Related papers: Distributed No-Regret Learning for Multi-Stage Systems with End-to-End Bandit Feedback

Distributed No-Regret Learning for Multi-Stage Systems with End-to-End Bandit Feedback

URL: http://arxiv.org/abs/2404.04509v2
Date: Fri, 16 Aug 2024 19:47:32 GMT
Title: Distributed No-Regret Learning for Multi-Stage Systems with End-to-End Bandit Feedback
Authors: I-Hong Hou,
Abstract summary: This paper studies multi-stage systems with end-to-end bandit feedback. Each job needs to go through multiple stages, each managed by a different agent, before generating an outcome. The goal of this paper is to develop distributed online learning algorithms that achieve sublinear regret in adversarial environments.
Score: 7.8539454948826375
License: http://creativecommons.org/licenses/by/4.0/
Abstract: This paper studies multi-stage systems with end-to-end bandit feedback. In such systems, each job needs to go through multiple stages, each managed by a different agent, before generating an outcome.

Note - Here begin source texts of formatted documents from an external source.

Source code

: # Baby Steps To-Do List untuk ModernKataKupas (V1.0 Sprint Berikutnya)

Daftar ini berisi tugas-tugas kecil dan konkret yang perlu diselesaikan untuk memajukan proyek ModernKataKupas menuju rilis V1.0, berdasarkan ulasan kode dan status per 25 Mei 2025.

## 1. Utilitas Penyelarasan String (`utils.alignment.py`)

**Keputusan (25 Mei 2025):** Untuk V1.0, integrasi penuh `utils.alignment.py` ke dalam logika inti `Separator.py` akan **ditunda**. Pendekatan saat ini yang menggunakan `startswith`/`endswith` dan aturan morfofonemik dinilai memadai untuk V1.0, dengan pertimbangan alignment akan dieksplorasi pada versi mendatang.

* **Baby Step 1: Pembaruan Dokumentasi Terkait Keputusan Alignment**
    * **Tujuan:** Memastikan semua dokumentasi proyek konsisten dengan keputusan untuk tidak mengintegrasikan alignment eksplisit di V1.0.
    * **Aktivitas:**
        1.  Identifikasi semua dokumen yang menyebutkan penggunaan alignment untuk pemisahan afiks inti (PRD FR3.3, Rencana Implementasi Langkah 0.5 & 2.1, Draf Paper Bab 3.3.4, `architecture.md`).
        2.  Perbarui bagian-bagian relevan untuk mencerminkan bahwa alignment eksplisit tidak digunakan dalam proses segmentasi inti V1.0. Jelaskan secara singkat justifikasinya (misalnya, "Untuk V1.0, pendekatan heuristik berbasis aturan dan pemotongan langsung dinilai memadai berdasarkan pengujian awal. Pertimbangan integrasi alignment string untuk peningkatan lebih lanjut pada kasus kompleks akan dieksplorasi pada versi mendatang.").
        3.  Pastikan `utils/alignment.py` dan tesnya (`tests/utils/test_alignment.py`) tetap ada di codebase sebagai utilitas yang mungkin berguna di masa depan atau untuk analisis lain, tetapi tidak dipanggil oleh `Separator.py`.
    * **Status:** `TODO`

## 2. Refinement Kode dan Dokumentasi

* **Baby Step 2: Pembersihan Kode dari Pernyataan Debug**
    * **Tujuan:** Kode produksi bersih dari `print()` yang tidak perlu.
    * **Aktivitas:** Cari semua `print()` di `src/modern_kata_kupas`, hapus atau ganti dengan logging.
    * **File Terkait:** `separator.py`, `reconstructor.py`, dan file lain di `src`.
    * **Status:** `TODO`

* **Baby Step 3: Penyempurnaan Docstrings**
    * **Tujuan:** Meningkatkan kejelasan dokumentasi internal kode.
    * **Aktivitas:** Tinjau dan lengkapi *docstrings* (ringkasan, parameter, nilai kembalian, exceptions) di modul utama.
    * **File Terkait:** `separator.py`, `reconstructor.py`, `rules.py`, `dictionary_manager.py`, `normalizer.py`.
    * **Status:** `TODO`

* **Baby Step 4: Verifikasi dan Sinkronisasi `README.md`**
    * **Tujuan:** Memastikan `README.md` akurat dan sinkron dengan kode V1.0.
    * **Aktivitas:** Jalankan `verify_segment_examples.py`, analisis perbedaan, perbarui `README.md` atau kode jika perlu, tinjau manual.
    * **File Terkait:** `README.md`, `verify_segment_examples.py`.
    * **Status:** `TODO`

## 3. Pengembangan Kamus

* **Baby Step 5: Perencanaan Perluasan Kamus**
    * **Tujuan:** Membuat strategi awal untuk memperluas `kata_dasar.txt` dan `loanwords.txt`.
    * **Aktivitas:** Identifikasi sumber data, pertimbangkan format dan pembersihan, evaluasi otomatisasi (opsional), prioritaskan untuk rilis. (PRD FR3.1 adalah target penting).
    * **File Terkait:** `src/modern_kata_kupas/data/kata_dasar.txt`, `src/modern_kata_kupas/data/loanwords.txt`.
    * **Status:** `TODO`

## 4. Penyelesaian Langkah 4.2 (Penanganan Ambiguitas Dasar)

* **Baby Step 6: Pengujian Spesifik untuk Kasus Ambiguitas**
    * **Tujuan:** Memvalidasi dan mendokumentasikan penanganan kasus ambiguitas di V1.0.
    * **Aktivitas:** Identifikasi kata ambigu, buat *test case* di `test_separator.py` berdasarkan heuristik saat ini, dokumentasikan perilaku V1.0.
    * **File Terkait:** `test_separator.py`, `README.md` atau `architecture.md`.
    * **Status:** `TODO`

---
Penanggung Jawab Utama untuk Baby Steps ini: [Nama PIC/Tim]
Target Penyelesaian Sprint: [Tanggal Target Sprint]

Each agent can only control its own action and learn the final outcome of the job. It has neither knowledge nor control on actions taken by agents in the next stage. The goal of this paper is to develop distributed online learning algorithms that achieve sublinear regret in adversarial environments. The setting of this paper significantly expands the traditional multi-armed bandit problem, which considers only one agent and one stage. In addition to the exploration-exploitation dilemma in the traditional multi-armed bandit problem, we show that the consideration of multiple stages introduces a third component, education, where an agent needs to choose its actions to facilitate the learning of agents in the next stage. To solve this newly introduced exploration-exploitation-education trilemma, we propose a simple distributed online learning algorithm, $\epsilon-$EXP3. We theoretically prove that the $\epsilon-$EXP3 algorithm is a no-regret policy that achieves sublinear regret. Simulation results show that the $\epsilon-$EXP3 algorithm significantly outperforms existing no-regret online learning algorithms for the traditional multi-armed bandit problem.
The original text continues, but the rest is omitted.